- **Material to process**
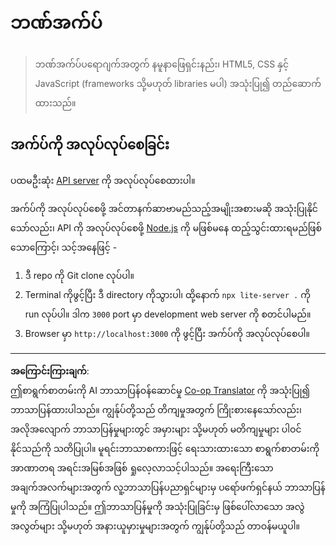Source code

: <!--
CO_OP_TRANSLATOR_METADATA:
{
  "original_hash": "461aa4fc74c6b1789c3a13b5d82c0cd9",
  "translation_date": "2025-08-27T22:02:13+00:00",
  "source_file": "7-bank-project/solution/README.md",
  "language_code": "my"
}
-->
# ဘဏ်အက်ပ်

> ဘဏ်အက်ပ်ပရောဂျက်အတွက် နမူနာဖြေရှင်းနည်း၊ HTML5, CSS နှင့် JavaScript (frameworks သို့မဟုတ် libraries မပါ) အသုံးပြု၍ တည်ဆောက်ထားသည်။

## အက်ပ်ကို အလုပ်လုပ်စေခြင်း

ပထမဦးဆုံး [API server](../api/README.md) ကို အလုပ်လုပ်စေထားပါ။

အက်ပ်ကို အလုပ်လုပ်စေဖို့ အင်တာနက်ဆာဗာမည်သည့်အမျိုးအစားမဆို အသုံးပြုနိုင်သော်လည်း၊ API ကို အလုပ်လုပ်စေဖို့ [Node.js](https://nodejs.org) ကို မဖြစ်မနေ ထည့်သွင်းထားရမည်ဖြစ်သောကြောင့်၊ သင့်အနေဖြင့် -

1. ဒီ repo ကို Git clone လုပ်ပါ။
2. Terminal ကိုဖွင့်ပြီး ဒီ directory ကိုသွားပါ၊ ထို့နောက် `npx lite-server .` ကို run လုပ်ပါ။ ဒါက `3000` port မှာ development web server ကို စတင်ပါမည်။
3. Browser မှာ `http://localhost:3000` ကို ဖွင့်ပြီး အက်ပ်ကို အလုပ်လုပ်စေပါ။

---

**အကြောင်းကြားချက်**:  
ဤစာရွက်စာတမ်းကို AI ဘာသာပြန်ဝန်ဆောင်မှု [Co-op Translator](https://github.com/Azure/co-op-translator) ကို အသုံးပြု၍ ဘာသာပြန်ထားပါသည်။ ကျွန်ုပ်တို့သည် တိကျမှုအတွက် ကြိုးစားနေသော်လည်း၊ အလိုအလျောက် ဘာသာပြန်မှုများတွင် အမှားများ သို့မဟုတ် မတိကျမှုများ ပါဝင်နိုင်သည်ကို သတိပြုပါ။ မူရင်းဘာသာစကားဖြင့် ရေးသားထားသော စာရွက်စာတမ်းကို အာဏာတရ အရင်းအမြစ်အဖြစ် ရှုလေ့လာသင့်ပါသည်။ အရေးကြီးသော အချက်အလက်များအတွက် လူ့ဘာသာပြန်ပညာရှင်များမှ ပရော်ဖက်ရှင်နယ် ဘာသာပြန်မှုကို အကြံပြုပါသည်။ ဤဘာသာပြန်မှုကို အသုံးပြုခြင်းမှ ဖြစ်ပေါ်လာသော အလွဲအလွတ်များ သို့မဟုတ် အနားယူမှားမှုများအတွက် ကျွန်ုပ်တို့သည် တာဝန်မယူပါ။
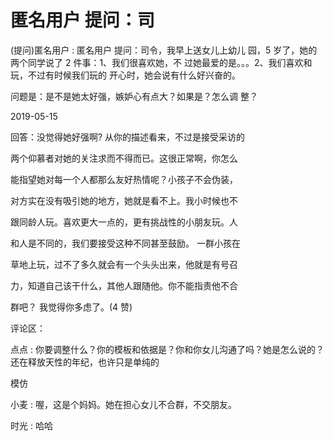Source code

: # 匿名用户 提问：司

(提问)匿名用户 : 匿名用户 提问：司令，我早上送女儿上幼儿 园，5 岁了，她的两个同学说了 2 件事：1、我们很喜欢她，不 过她最爱的是。。。2、我们喜欢和玩，不过有时候我们玩的 开心时，她会说有什么好兴奋的。

问题是：是不是她太好强，嫉妒心有点大？如果是？怎么调 整？

2019-05-15

回答：没觉得她好强啊? 从你的描述看来，不过是接受采访的

两个仰慕者对她的关注求而不得而已。这很正常啊，你怎么

能指望她对每一个人都那么友好热情呢？小孩子不会伪装，

对方实在没有吸引她的地方，她就是看不上。我小时候也不

跟同龄人玩。喜欢更大一点的，更有挑战性的小朋友玩。人

和人是不同的，我们要接受这种不同甚至鼓励。 一群小孩在

草地上玩，过不了多久就会有一个头头出来，他就是有号召

力，知道自己该干什么，其他人跟随他。你不能指责他不合

群吧？ 我觉得你多虑了。(4 赞)

评论区：

点点 : 你要调整什么？你的模板和依据是？你和你女儿沟通了吗？她是怎么说的？还在释放天性的年纪，也许只是单纯的

模仿

小麦 : 喔，这是个妈妈。她在担心女儿不合群，不交朋友。

时光 : 哈哈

- **Work instruction**
In the material above, find the lines that contain "README" and show them.

- **Solution to this problem**
  "source_file": "7-bank-project/solution/README.md",
ပထမဦးဆုံး [API server](../api/README.md) ကို အလုပ်လုပ်စေထားပါ။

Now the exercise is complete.